Overview

Study Combining SAR245409 With Rituximab or Bendamustine Plus Rituximab in Patients With Indolent Lymphoma, Mantle Cell Lymphoma and Chronic Lymphocytic Leukemia

Status:
Completed

Trial end date:
2014-05-01

Target enrollment:
0

Participant gender:
All

Summary

Primary Objective: - To determine the maximum tolerated dose (MTD) and recommended Phase 2 dose (RP2D) for SAR245409 when administered in combination with rituximab or bendamustine plus rituximab Secondary Objectives: - To determine the safety and tolerability of SAR245409 in combination with rituximab or bendamustine plus rituximab in subjects with indolent Hon-Hodgkin Lymphoma (iNHL) Mantle Cell Lymphoma (MCL) or Chronic Lymphocytic Leukemia (CLL) - To determine the pharmacokinetics (PK) of SAR245409, bendamustine and rituximab when used in combination in subjects with iNHL, MCL or CLL - To determine the pharmacodynamic (PD) effects of SAR245409 in combination with rituximab or bendamustine plus rituximab in subjects with iNHL, MCL or CLL - To determine the antitumor activity of SAR245409 in combination with rituximab or bendamustine plus rituximab in subjects with iNHL, MCL or CLL

Phase:

Phase 1

Accepts Healthy Volunteers?

Details

Lead Sponsor:

Sanofi

Treatments:

Bendamustine Hydrochloride
Rituximab

Criteria

Inclusion criteria:

- A confirmed diagnosis of indolent non-Hodgkin lymphoma, mantle cell lymphoma or
chronic lymphocytic leukemia

- Evaluable disease or measurable disease

- Transfusion independent

- Able to take oral medication

- Male and Female subjects > 18 years

- Eastern Cooperative Oncology Group (ECOG) performance status ≤ 2

- Women of childbearing potential using adequate contraception

Exclusion criteria:

- Prior therapy with a PI3K, mTOR or dual PI3K/mTOR inhibitor resulting in adverse
events necessitating treatment discontinuation

- Eligible for a hematopoietic stem cell transplant (HSCT)

- The subject has received investigational or non-investigational cytotoxic chemotherapy
(i.e., cyclophosphamide), small molecule cancer therapy (i.e., imatinib), biologic
cancer therapies other than rituximab (i.e., alemtuzumab, cytokines, vaccines or other
monoclonal antibodies) hormonal therapy, radio- or immuno- conjugates (e.g.
ibritumomab tiuxetan, tositumomab) or immunosuppressants to treat malignancy within 4
weeks prior to Cycle 1, Day 1

- Radiation therapy within 2 weeks prior to Cycle 1, Day 1

- Autologous Hematopoietic Stem Cell Transplant (HSCT) within the past 16 weeks

- Prior allogeneic HSCT

- Active central nervous system (CNS) metastases or leptomeningeal involvement

- Positive Hepatitis B surface antigen (HBsAg) or Hepatitis C Antibody (anti-HCV)

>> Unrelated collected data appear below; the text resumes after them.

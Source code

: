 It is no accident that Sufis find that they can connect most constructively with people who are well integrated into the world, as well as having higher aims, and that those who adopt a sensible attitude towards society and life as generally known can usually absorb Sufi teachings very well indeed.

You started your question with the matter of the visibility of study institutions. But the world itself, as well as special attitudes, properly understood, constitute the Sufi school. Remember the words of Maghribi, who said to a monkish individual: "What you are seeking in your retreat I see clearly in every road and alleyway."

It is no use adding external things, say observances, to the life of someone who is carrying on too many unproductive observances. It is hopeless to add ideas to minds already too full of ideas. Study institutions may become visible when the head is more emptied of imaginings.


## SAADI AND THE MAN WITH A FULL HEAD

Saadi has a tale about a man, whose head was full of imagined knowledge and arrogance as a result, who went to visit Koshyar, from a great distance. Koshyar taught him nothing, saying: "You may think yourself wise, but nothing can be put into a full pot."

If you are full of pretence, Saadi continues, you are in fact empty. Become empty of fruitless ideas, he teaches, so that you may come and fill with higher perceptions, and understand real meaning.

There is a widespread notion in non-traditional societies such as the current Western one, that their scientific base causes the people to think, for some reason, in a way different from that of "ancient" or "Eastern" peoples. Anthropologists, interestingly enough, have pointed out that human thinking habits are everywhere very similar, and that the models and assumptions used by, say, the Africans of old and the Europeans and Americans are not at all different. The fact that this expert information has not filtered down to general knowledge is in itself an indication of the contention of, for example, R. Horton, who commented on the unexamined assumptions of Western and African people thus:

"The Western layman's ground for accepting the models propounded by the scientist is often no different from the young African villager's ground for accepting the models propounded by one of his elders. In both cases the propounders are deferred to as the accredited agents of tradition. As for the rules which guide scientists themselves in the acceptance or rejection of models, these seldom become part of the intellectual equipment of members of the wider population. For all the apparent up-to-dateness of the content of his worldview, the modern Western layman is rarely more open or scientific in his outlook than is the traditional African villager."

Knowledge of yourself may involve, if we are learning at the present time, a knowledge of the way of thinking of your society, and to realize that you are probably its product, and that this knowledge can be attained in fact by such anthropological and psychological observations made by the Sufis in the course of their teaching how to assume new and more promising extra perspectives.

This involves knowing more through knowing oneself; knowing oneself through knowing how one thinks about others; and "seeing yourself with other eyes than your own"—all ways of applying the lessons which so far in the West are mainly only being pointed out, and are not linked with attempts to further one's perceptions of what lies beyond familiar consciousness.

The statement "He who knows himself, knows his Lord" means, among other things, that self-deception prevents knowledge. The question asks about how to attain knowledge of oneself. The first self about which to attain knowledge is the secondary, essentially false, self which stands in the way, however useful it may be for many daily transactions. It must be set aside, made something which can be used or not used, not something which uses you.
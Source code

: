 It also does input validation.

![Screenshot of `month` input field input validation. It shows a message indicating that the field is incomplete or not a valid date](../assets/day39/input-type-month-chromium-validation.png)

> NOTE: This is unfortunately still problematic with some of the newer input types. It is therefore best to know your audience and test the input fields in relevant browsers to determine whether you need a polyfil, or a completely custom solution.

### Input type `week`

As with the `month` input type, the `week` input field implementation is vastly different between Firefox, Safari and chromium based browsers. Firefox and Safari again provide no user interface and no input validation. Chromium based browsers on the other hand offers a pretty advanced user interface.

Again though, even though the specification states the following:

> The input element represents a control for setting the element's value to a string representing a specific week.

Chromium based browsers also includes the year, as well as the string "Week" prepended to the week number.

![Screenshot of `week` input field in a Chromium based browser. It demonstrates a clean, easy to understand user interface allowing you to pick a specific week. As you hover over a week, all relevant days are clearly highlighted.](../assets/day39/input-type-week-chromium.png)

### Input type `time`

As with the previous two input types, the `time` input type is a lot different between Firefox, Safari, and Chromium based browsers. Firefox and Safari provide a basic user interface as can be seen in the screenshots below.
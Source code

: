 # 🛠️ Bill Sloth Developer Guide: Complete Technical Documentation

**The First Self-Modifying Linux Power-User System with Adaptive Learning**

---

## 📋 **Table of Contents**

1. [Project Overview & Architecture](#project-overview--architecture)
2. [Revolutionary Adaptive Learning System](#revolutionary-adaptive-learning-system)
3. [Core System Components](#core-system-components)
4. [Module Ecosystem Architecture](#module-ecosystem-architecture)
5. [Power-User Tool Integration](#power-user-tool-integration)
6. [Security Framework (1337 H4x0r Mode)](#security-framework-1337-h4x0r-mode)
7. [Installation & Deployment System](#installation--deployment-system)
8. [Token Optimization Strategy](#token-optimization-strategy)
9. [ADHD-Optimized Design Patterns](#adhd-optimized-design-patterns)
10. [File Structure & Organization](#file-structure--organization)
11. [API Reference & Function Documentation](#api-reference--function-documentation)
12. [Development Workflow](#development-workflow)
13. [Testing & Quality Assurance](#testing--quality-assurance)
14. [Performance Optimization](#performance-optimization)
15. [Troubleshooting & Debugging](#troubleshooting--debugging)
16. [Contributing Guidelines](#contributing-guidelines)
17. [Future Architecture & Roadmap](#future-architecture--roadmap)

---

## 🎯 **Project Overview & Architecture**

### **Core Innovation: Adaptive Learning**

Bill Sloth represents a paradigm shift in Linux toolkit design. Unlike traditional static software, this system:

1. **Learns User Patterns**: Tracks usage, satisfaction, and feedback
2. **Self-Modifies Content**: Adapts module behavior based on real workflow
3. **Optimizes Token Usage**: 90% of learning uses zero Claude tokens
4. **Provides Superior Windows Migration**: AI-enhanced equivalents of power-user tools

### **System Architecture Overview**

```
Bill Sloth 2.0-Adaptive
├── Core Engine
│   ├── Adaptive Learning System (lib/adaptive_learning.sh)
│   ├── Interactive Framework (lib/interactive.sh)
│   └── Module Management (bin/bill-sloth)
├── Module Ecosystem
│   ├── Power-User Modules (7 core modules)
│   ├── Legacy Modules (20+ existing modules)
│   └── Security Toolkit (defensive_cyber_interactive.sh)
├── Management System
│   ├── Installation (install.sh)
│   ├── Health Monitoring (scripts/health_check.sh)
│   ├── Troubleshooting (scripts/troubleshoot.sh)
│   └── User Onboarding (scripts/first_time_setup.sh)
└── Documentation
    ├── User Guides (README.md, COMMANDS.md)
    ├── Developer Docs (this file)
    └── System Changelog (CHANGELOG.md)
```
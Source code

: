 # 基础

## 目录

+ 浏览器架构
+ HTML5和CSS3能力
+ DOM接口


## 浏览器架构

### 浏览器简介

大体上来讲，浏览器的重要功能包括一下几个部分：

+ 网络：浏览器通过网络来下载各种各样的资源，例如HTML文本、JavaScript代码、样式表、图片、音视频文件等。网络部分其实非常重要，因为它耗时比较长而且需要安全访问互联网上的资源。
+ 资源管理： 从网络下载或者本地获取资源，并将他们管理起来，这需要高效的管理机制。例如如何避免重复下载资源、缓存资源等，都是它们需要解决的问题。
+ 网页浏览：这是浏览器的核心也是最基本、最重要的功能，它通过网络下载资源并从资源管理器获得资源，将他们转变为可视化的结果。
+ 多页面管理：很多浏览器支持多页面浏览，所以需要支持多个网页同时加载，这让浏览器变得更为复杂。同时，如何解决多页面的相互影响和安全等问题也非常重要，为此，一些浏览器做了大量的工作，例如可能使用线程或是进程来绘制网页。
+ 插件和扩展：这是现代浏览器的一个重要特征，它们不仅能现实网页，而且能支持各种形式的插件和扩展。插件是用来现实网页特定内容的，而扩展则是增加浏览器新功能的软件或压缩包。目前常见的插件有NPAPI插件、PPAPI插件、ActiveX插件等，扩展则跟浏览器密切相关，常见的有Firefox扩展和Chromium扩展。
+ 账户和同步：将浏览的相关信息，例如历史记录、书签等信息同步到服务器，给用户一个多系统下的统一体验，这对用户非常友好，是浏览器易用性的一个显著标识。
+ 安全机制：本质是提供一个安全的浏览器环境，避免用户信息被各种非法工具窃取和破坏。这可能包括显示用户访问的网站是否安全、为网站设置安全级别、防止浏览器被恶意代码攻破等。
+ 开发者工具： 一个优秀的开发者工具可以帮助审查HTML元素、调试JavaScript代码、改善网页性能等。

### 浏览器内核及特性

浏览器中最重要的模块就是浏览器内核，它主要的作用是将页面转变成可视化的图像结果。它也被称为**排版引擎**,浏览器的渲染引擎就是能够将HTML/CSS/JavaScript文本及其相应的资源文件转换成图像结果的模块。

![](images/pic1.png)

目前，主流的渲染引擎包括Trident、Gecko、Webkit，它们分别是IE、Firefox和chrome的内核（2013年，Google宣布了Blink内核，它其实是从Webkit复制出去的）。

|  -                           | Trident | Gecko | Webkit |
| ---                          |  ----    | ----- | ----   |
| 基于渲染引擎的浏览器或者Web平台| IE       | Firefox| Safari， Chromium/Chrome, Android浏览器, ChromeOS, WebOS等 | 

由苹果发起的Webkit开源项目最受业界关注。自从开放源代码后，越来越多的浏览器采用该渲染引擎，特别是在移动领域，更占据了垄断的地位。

- Hereditary or acquired immunodeficiency syndrome or human immunodeficiency virus (HIV)
infection

- Active peptic ulcer disease requiring treatment with proton pump inhibitors (e.g.
pantoprazole) or Type 2 histamine antagonists (e.g. cimetidine)

- Diagnosis or treatment for another malignancy within 3 years of enrollment with the
exception of complete resection of basal cell or squamous cell carcinoma of the skin,
an in situ malignancy or low-risk prostate cancer after curative therapy

- Inadequate bone marrow function

- Abnormal liver function

- Abnormal renal function

- Abnormal coagulation

The above information is not intended to contain all considerations relevant to a patient's
potential participation in a clinical trial.